> Information shown:
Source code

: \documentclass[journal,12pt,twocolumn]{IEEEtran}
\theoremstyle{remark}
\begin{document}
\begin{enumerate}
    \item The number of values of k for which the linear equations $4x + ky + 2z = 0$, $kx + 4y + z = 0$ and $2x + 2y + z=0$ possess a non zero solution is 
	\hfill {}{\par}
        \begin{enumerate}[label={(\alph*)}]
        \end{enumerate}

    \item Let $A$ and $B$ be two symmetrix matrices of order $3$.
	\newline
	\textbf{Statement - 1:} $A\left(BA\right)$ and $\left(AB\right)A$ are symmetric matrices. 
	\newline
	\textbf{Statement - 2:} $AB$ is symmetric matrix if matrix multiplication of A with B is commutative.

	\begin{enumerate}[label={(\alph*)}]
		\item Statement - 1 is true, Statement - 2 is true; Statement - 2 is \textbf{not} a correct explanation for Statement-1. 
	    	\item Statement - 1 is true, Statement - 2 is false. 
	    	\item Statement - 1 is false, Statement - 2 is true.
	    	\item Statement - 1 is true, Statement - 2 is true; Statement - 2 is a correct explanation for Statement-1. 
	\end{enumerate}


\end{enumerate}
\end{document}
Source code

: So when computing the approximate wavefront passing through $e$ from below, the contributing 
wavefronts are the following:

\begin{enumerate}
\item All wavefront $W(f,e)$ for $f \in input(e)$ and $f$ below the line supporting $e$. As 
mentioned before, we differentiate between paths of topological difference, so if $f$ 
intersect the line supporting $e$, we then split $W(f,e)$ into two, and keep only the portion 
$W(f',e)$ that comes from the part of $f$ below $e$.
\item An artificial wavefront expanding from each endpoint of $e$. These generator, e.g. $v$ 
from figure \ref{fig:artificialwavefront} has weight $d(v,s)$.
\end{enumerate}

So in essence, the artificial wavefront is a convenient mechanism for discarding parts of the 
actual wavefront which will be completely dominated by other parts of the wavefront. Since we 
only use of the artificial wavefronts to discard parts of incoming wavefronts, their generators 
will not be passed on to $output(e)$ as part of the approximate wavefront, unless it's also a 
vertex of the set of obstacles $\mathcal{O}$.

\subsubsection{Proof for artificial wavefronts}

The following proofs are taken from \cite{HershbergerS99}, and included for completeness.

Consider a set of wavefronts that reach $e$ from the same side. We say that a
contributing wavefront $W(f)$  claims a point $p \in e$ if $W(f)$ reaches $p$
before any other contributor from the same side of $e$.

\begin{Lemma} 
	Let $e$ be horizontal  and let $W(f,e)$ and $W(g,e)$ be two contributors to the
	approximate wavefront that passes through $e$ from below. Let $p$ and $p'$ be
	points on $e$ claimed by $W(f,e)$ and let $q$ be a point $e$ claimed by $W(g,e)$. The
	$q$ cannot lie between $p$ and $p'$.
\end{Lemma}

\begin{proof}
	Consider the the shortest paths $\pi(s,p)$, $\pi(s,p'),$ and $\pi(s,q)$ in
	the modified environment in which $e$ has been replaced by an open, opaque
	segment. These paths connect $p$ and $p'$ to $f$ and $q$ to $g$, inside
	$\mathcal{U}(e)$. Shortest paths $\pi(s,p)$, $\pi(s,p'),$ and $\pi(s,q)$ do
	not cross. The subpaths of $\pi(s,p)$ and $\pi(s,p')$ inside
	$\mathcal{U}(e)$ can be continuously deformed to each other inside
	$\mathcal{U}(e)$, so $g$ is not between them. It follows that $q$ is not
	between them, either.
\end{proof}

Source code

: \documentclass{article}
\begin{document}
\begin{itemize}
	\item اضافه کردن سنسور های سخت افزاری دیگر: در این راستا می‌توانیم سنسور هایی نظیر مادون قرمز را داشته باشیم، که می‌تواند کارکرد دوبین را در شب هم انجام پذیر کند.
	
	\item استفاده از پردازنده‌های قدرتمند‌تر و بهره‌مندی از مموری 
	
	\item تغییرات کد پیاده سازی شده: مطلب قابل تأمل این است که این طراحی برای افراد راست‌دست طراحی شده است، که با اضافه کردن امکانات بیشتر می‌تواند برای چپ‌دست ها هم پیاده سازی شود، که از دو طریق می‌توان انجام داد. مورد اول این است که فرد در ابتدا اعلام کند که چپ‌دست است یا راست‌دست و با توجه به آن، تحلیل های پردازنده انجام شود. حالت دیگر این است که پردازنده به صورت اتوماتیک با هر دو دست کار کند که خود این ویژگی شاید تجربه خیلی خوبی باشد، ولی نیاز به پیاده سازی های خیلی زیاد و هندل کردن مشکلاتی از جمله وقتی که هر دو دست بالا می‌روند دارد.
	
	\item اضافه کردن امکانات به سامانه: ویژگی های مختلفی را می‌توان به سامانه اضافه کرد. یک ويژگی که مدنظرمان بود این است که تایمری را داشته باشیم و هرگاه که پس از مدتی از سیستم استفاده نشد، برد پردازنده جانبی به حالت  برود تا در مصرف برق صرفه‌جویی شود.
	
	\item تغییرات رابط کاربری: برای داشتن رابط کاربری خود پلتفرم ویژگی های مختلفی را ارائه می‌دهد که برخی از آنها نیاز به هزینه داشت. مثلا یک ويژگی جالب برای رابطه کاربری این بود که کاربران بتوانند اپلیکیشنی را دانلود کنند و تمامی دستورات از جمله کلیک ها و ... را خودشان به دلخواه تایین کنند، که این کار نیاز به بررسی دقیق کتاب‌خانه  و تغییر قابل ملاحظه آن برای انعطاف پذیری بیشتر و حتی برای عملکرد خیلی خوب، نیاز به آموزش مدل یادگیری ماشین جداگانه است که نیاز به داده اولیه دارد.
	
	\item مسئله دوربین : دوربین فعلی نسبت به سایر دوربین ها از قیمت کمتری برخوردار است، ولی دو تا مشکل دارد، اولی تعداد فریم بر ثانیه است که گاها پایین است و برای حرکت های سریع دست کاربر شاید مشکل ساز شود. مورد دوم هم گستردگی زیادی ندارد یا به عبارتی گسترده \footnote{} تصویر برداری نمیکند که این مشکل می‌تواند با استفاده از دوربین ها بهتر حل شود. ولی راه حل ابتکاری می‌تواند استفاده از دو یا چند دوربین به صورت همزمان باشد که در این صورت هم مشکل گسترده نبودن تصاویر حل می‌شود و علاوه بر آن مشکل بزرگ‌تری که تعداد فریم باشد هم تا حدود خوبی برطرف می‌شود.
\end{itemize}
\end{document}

> Directions:
Show the lines of the records that contain the word "them".

> Solution to the exercise:
	$\mathcal{U}(e)$, so $g$ is not between them. It follows that $q$ is not
	between them, either.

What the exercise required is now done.